Aaron Ramsey – B+ – This season was always going to be a bit of a let down for Ramsey after his incredible 2013-2014 campaign. After a late matchwinner in the opening game against Crystal Palace, he struggled to make the same kind of impact, often straying far out of position to go for the types of goals he scored a year ago. But a couple of goals in December, including the goal of the year at Galatasaray offered a glimmer of hope before an injury sidelined him. When he returned in late January, he locked down a place on the right rather than his customary middle-of-the-park position, and there he found his form again. He finished with 10 goals to his name. Going forward, he is a vital piece of the squad with his goalscoring ability from midfield. Rumors of his wanting greener pastures will likely persist, but I’m confident he will remain at Arsenal for the foreseeable future.

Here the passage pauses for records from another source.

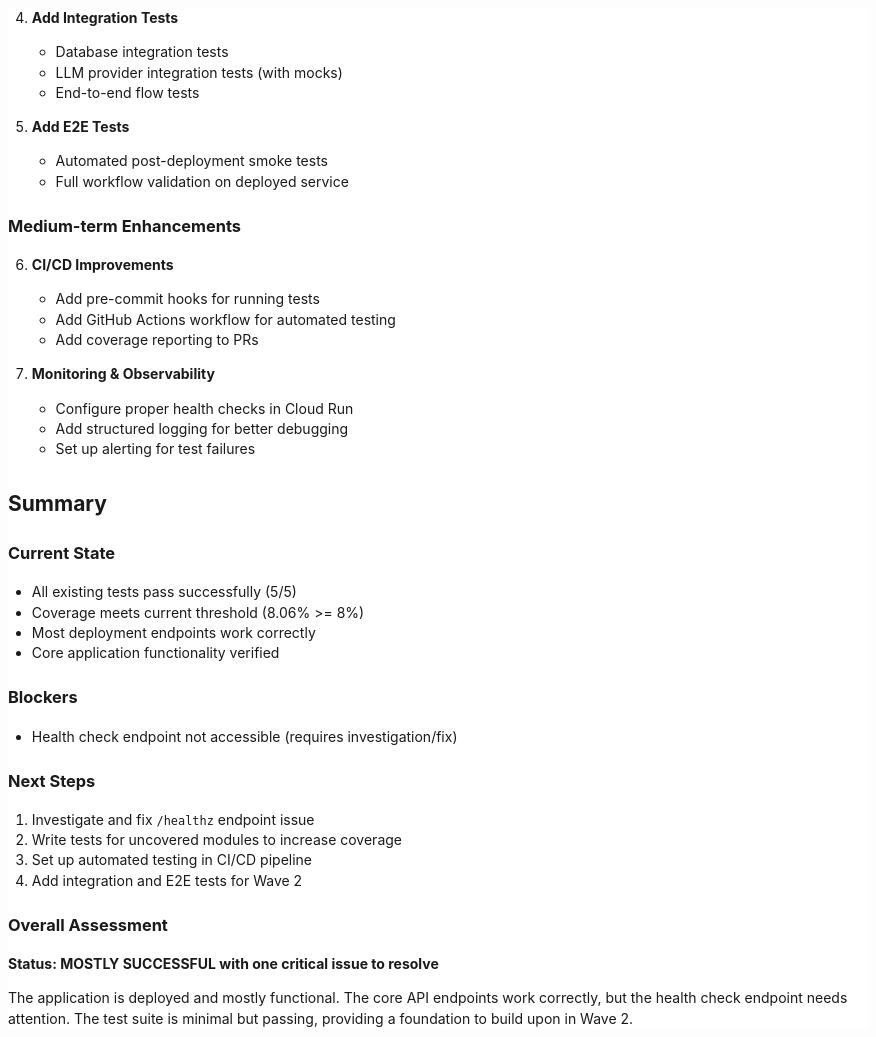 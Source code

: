 4. **Add Integration Tests**
   - Database integration tests
   - LLM provider integration tests (with mocks)
   - End-to-end flow tests

5. **Add E2E Tests**
   - Automated post-deployment smoke tests
   - Full workflow validation on deployed service

### Medium-term Enhancements
6. **CI/CD Improvements**
   - Add pre-commit hooks for running tests
   - Add GitHub Actions workflow for automated testing
   - Add coverage reporting to PRs

7. **Monitoring & Observability**
   - Configure proper health checks in Cloud Run
   - Add structured logging for better debugging
   - Set up alerting for test failures

## Summary

### Current State
- All existing tests pass successfully (5/5)
- Coverage meets current threshold (8.06% >= 8%)
- Most deployment endpoints work correctly
- Core application functionality verified

### Blockers
- Health check endpoint not accessible (requires investigation/fix)

### Next Steps
1. Investigate and fix `/healthz` endpoint issue
2. Write tests for uncovered modules to increase coverage
3. Set up automated testing in CI/CD pipeline
4. Add integration and E2E tests for Wave 2

### Overall Assessment
**Status: MOSTLY SUCCESSFUL with one critical issue to resolve**

The application is deployed and mostly functional. The core API endpoints work correctly, but the health check endpoint needs attention. The test suite is minimal but passing, providing a foundation to build upon in Wave 2.
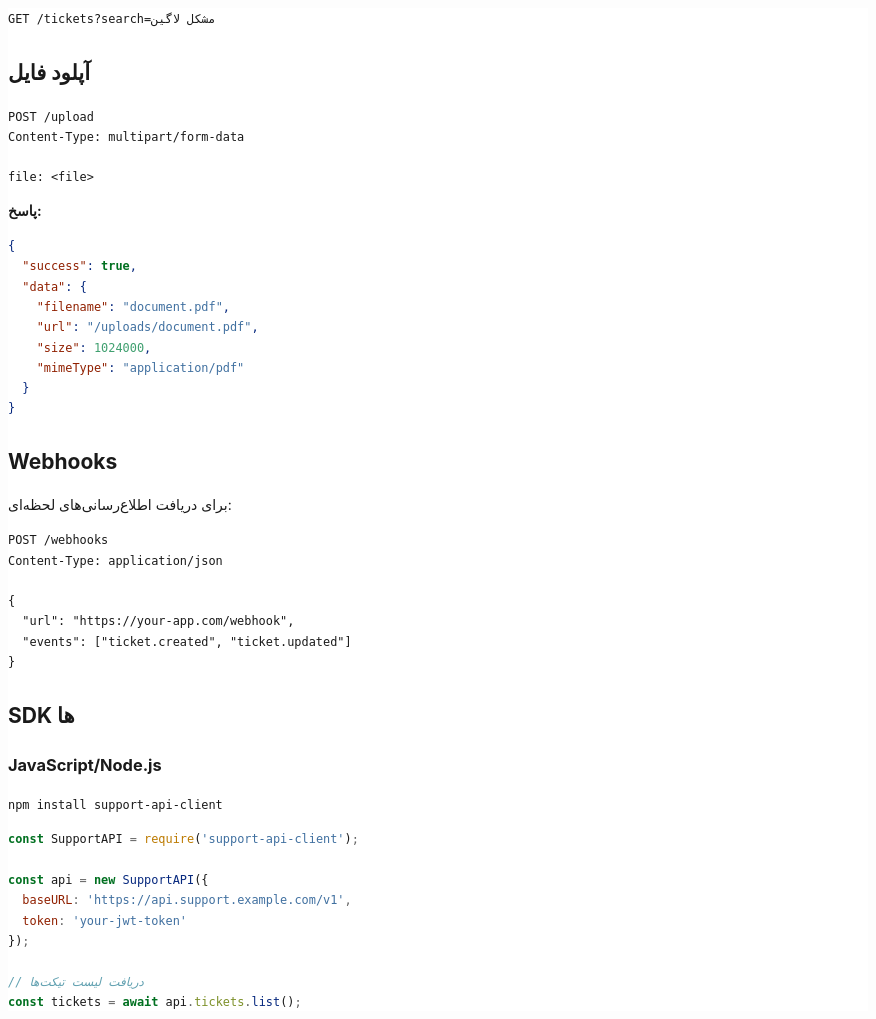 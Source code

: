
 ```http
GET /tickets?search=مشکل لاگین
```

## آپلود فایل

```http
POST /upload
Content-Type: multipart/form-data

file: <file>
```

**پاسخ:**
```json
{
  "success": true,
  "data": {
    "filename": "document.pdf",
    "url": "/uploads/document.pdf",
    "size": 1024000,
    "mimeType": "application/pdf"
  }
}
```

## Webhooks

برای دریافت اطلاع‌رسانی‌های لحظه‌ای:

```http
POST /webhooks
Content-Type: application/json

{
  "url": "https://your-app.com/webhook",
  "events": ["ticket.created", "ticket.updated"]
}
```

## SDK ها

### JavaScript/Node.js

```bash
npm install support-api-client
```

```javascript
const SupportAPI = require('support-api-client');

const api = new SupportAPI({
  baseURL: 'https://api.support.example.com/v1',
  token: 'your-jwt-token'
});

// دریافت لیست تیکت‌ها
const tickets = await api.tickets.list();
```
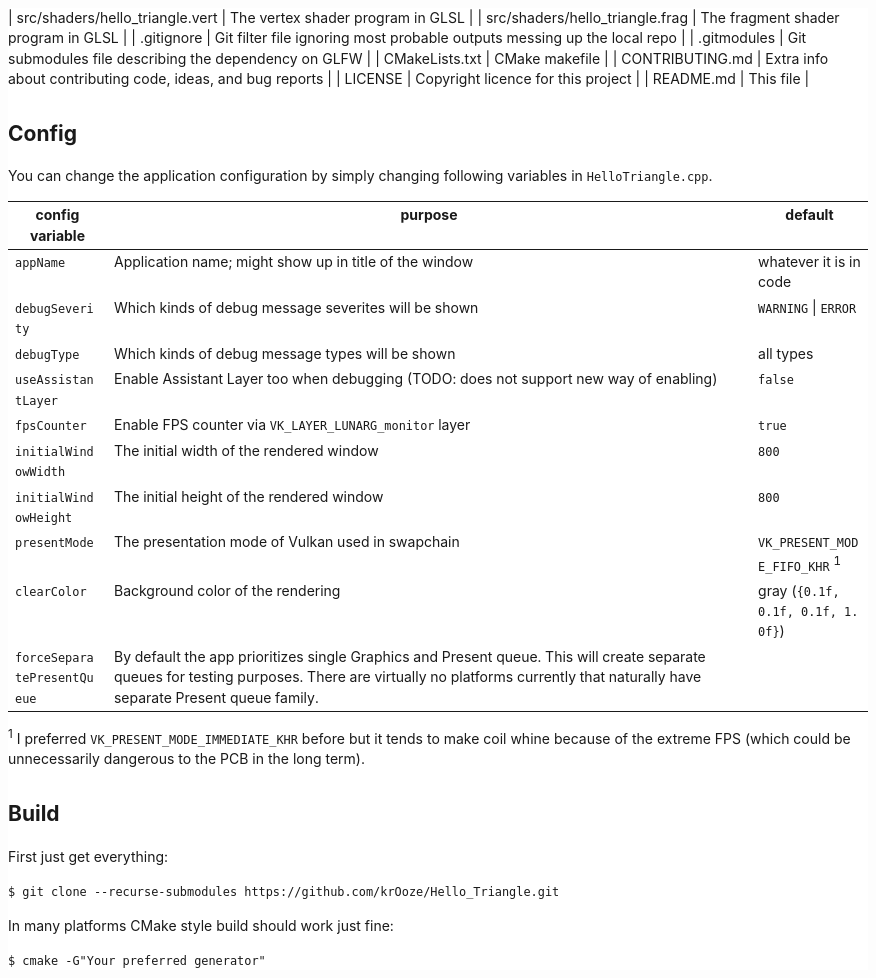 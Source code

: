 | src/shaders/hello_triangle.vert | The vertex shader program in GLSL |
| src/shaders/hello_triangle.frag | The fragment shader program in GLSL |
| .gitignore | Git filter file ignoring most probable outputs messing up the local repo |
| .gitmodules | Git submodules file describing the dependency on GLFW |
| CMakeLists.txt | CMake makefile |
| CONTRIBUTING.md | Extra info about contributing code, ideas, and bug reports |
| LICENSE | Copyright licence for this project |
| README.md | This file |

Config
---------------------------------------

You can change the application configuration by simply changing following
variables in `HelloTriangle.cpp`.

| config variable | purpose | default |
|---|---|---|
| `appName` | Application name; might show up in title of the window | whatever it is in code |
| `debugSeverity` | Which kinds of debug message severites will be shown | `WARNING` \| `ERROR` |
| `debugType` | Which kinds of debug message types will be shown | all types |
| `useAssistantLayer` | Enable Assistant Layer too when debugging (TODO: does not support new way of enabling) | `false` |
| `fpsCounter` | Enable FPS counter via `VK_LAYER_LUNARG_monitor` layer | `true` |
| `initialWindowWidth` | The initial width of the rendered window | `800` |
| `initialWindowHeight` | The initial height of the rendered window | `800` |
| `presentMode` | The presentation mode of Vulkan used in swapchain | `VK_PRESENT_MODE_FIFO_KHR` <sup>1</sup>|
| `clearColor` | Background color of the rendering | gray (`{0.1f, 0.1f, 0.1f, 1.0f}`) |
| `forceSeparatePresentQueue` | By default the app prioritizes single Graphics and Present queue. This will create separate queues for testing purposes. There are virtually no platforms currently that naturally have separate Present queue family. |

<sup>1</sup> I preferred `VK_PRESENT_MODE_IMMEDIATE_KHR` before but it tends to
make coil whine because of the extreme FPS (which could be unnecessarily
dangerous to the PCB in the long term).

Build
----------------------------------------------

First just get everything:

    $ git clone --recurse-submodules https://github.com/krOoze/Hello_Triangle.git

In many platforms CMake style build should work just fine:

    $ cmake -G"Your preferred generator"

Tomas Rosicky – B- – I am incredibly surprised that Rosicky signed on for another year at the club. A thorough professional and a player who always makes an impact when he sees the field, Rosicky got surprisingly little action this campaign. He made just 8 starts all year across all competitions, down from 25 the year before. And after publicly wondering aloud why he hadn’t been playing in the fall, he seized his chance in January with a couple terrific displays only to return to the bench for the rest of the season. And in a move I consider inexcusable, Arsene Wenger left him out of the squad altogether in the FA Cup Final. For his sake, I hope Rosicky finds a way to leave this summer, but for Arsenal’s sake, I hope the ever-reliable veteran stays forever.
Jack Wilshere – B – Every time Wilshere takes a step forward, he seems to take two steps back. This year, he put in a series of impressive displays through November, including a goal and an assist against Manchester City, but was again snakebitten by injuries the rest of the way. He made just 22 appearances this year, which is not enough for him as he continues to try to fulfill his potential. At age 23, he is still young enough to improve, but next year needs to be relatively injury-free. He can’t afford to have another 5-month injury, no matter whose fault the injury might be. The end of the season was quite positive for Wilshere, as he made a noticeable impact when he saw the field. His ability to pick up the ball and take it all the way through the opposing midfield is unrivaled. But soon, those glimpses of promise need to turn into consistent high levels of play. I hope he isn’t sold any time soon, because he can still be a game-changing player. But time is running out to prove Diaby isn’t his middle name.